(Data extracted from a collection)
::::
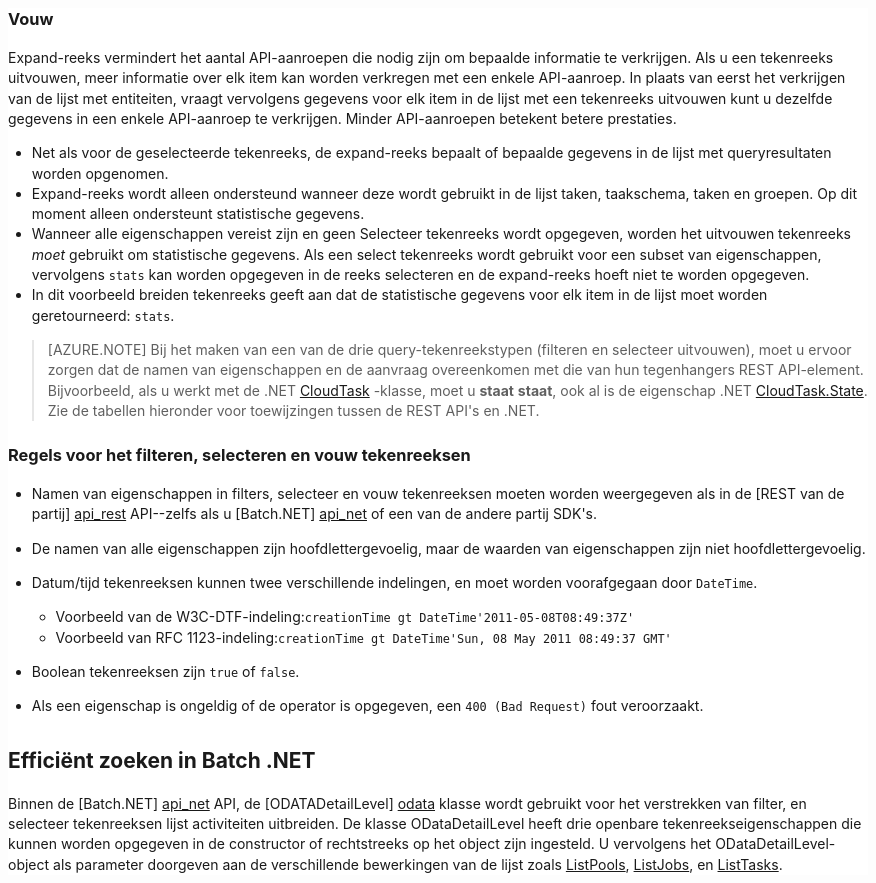### <a name="expand"></a>Vouw
Expand-reeks vermindert het aantal API-aanroepen die nodig zijn om bepaalde informatie te verkrijgen. Als u een tekenreeks uitvouwen, meer informatie over elk item kan worden verkregen met een enkele API-aanroep. In plaats van eerst het verkrijgen van de lijst met entiteiten, vraagt vervolgens gegevens voor elk item in de lijst met een tekenreeks uitvouwen kunt u dezelfde gegevens in een enkele API-aanroep te verkrijgen. Minder API-aanroepen betekent betere prestaties.

- Net als voor de geselecteerde tekenreeks, de expand-reeks bepaalt of bepaalde gegevens in de lijst met queryresultaten worden opgenomen.
- Expand-reeks wordt alleen ondersteund wanneer deze wordt gebruikt in de lijst taken, taakschema, taken en groepen. Op dit moment alleen ondersteunt statistische gegevens.
- Wanneer alle eigenschappen vereist zijn en geen Selecteer tekenreeks wordt opgegeven, worden het uitvouwen tekenreeks *moet* gebruikt om statistische gegevens. Als een select tekenreeks wordt gebruikt voor een subset van eigenschappen, vervolgens `stats` kan worden opgegeven in de reeks selecteren en de expand-reeks hoeft niet te worden opgegeven.
- In dit voorbeeld breiden tekenreeks geeft aan dat de statistische gegevens voor elk item in de lijst moet worden geretourneerd: `stats`.

> [AZURE.NOTE] Bij het maken van een van de drie query-tekenreekstypen (filteren en selecteer uitvouwen), moet u ervoor zorgen dat de namen van eigenschappen en de aanvraag overeenkomen met die van hun tegenhangers REST API-element. Bijvoorbeeld, als u werkt met de .NET [CloudTask](https://msdn.microsoft.com/library/azure/microsoft.azure.batch.cloudtask) -klasse, moet u **staat** **staat**, ook al is de eigenschap .NET [CloudTask.State](https://msdn.microsoft.com/library/azure/microsoft.azure.batch.cloudtask.state). Zie de tabellen hieronder voor toewijzingen tussen de REST API's en .NET.

### <a name="rules-for-filter-select-and-expand-strings"></a>Regels voor het filteren, selecteren en vouw tekenreeksen

- Namen van eigenschappen in filters, selecteer en vouw tekenreeksen moeten worden weergegeven als in de [REST van de partij] [ api_rest] API--zelfs als u [Batch.NET] [ api_net] of een van de andere partij SDK's.
- De namen van alle eigenschappen zijn hoofdlettergevoelig, maar de waarden van eigenschappen zijn niet hoofdlettergevoelig.
- Datum/tijd tekenreeksen kunnen twee verschillende indelingen, en moet worden voorafgegaan door `DateTime`.

  - Voorbeeld van de W3C-DTF-indeling:`creationTime gt DateTime'2011-05-08T08:49:37Z'`
  - Voorbeeld van RFC 1123-indeling:`creationTime gt DateTime'Sun, 08 May 2011 08:49:37 GMT'`
- Boolean tekenreeksen zijn `true` of `false`.
- Als een eigenschap is ongeldig of de operator is opgegeven, een `400 (Bad Request)` fout veroorzaakt.

## <a name="efficient-querying-in-batch-net"></a>Efficiënt zoeken in Batch .NET

Binnen de [Batch.NET] [ api_net] API, de [ODATADetailLevel] [ odata] klasse wordt gebruikt voor het verstrekken van filter, en selecteer tekenreeksen lijst activiteiten uitbreiden. De klasse ODataDetailLevel heeft drie openbare tekenreekseigenschappen die kunnen worden opgegeven in de constructor of rechtstreeks op het object zijn ingesteld. U vervolgens het ODataDetailLevel-object als parameter doorgeven aan de verschillende bewerkingen van de lijst zoals [ListPools][net_list_pools], [ListJobs][net_list_jobs], en [ListTasks][net_list_tasks].


[api_net]: http://msdn.microsoft.com/library/azure/mt348682.aspx
[api_net_listjobs]: https://msdn.microsoft.com/library/azure/microsoft.azure.batch.joboperations.listjobs.aspx
[api_rest]: http://msdn.microsoft.com/library/azure/dn820158.aspx
[batch_metrics]: https://github.com/Azure/azure-batch-samples/tree/master/CSharp/BatchMetrics
[efficient_query_sample]: https://github.com/Azure/azure-batch-samples/tree/master/CSharp/ArticleProjects/EfficientListQueries
[forum]: https://social.msdn.microsoft.com/forums/azure/en-US/home?forum=azurebatch
[github_samples]: https://github.com/Azure/azure-batch-samples
[odata]: https://msdn.microsoft.com/library/azure/microsoft.azure.batch.odatadetaillevel.aspx
[odata_ctor]: https://msdn.microsoft.com/library/azure/dn866178.aspx
[odata_expand]: https://msdn.microsoft.com/library/azure/microsoft.azure.batch.odatadetaillevel.expandclause.aspx
[odata_filter]: https://msdn.microsoft.com/library/azure/microsoft.azure.batch.odatadetaillevel.filterclause.aspx
[odata_select]: https://msdn.microsoft.com/library/azure/microsoft.azure.batch.odatadetaillevel.selectclause.aspx
[net_list_certs]: https://msdn.microsoft.com/library/azure/microsoft.azure.batch.certificateoperations.listcertificates.aspx
[net_list_compute_nodes]: https://msdn.microsoft.com/library/azure/microsoft.azure.batch.pooloperations.listcomputenodes.aspx
[net_list_job_schedules]: https://msdn.microsoft.com/library/azure/microsoft.azure.batch.jobscheduleoperations.listjobschedules.aspx
[net_list_jobprep_status]: https://msdn.microsoft.com/library/azure/microsoft.azure.batch.joboperations.listjobpreparationandreleasetaskstatus.aspx
[net_list_jobs]: https://msdn.microsoft.com/library/azure/microsoft.azure.batch.joboperations.listjobs.aspx
[net_list_nodefiles]: https://msdn.microsoft.com/library/azure/microsoft.azure.batch.joboperations.listnodefiles.aspx
[net_list_pools]: https://msdn.microsoft.com/library/azure/microsoft.azure.batch.pooloperations.listpools.aspx
[net_list_schedule_jobs]: https://msdn.microsoft.com/library/azure/microsoft.azure.batch.jobscheduleoperations.listjobs.aspx
[net_list_task_files]: https://msdn.microsoft.com/library/azure/microsoft.azure.batch.cloudtask.listnodefiles.aspx
[net_list_tasks]: https://msdn.microsoft.com/library/azure/microsoft.azure.batch.joboperations.listtasks.aspx
[rest_list_certs]: https://msdn.microsoft.com/library/azure/dn820154.aspx
[rest_list_compute_nodes]: https://msdn.microsoft.com/library/azure/dn820159.aspx
[rest_list_job_schedules]: https://msdn.microsoft.com/library/azure/mt282174.aspx
[rest_list_jobprep_status]: https://msdn.microsoft.com/library/azure/mt282170.aspx
[rest_list_jobs]: https://msdn.microsoft.com/library/azure/dn820117.aspx
[rest_list_nodefiles]: https://msdn.microsoft.com/library/azure/dn820151.aspx
[rest_list_pools]: https://msdn.microsoft.com/library/azure/dn820101.aspx
[rest_list_schedule_jobs]: https://msdn.microsoft.com/library/azure/mt282169.aspx
[rest_list_task_files]: https://msdn.microsoft.com/library/azure/dn820142.aspx
[rest_list_tasks]: https://msdn.microsoft.com/library/azure/dn820187.aspx
[rest_get_cert]: https://msdn.microsoft.com/library/azure/dn820176.aspx
[rest_get_job]: https://msdn.microsoft.com/library/azure/dn820106.aspx
[rest_get_node]: https://msdn.microsoft.com/library/azure/dn820168.aspx
[rest_get_pool]: https://msdn.microsoft.com/library/azure/dn820165.aspx
[rest_get_schedule]: https://msdn.microsoft.com/library/azure/mt282171.aspx
[rest_get_task]: https://msdn.microsoft.com/library/azure/dn820133.aspx
[net_cert]: https://msdn.microsoft.com/library/azure/microsoft.azure.batch.certificate.aspx
[net_job]: https://msdn.microsoft.com/library/azure/microsoft.azure.batch.cloudjob.aspx
[net_node]: https://msdn.microsoft.com/library/azure/microsoft.azure.batch.computenode.aspx
[net_pool]: https://msdn.microsoft.com/library/azure/microsoft.azure.batch.cloudpool.aspx
[net_schedule]: https://msdn.microsoft.com/library/azure/microsoft.azure.batch.cloudjobschedule.aspx
[net_task]: https://msdn.microsoft.com/library/azure/microsoft.azure.batch.cloudtask.aspx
::::
[ACTIVITY]
Pull out every line above that holds the word "pooloperations".

[WRITTEN RESPONSE]
[net_list_compute_nodes]: https://msdn.microsoft.com/library/azure/microsoft.azure.batch.pooloperations.listcomputenodes.aspx
[net_list_pools]: https://msdn.microsoft.com/library/azure/microsoft.azure.batch.pooloperations.listpools.aspx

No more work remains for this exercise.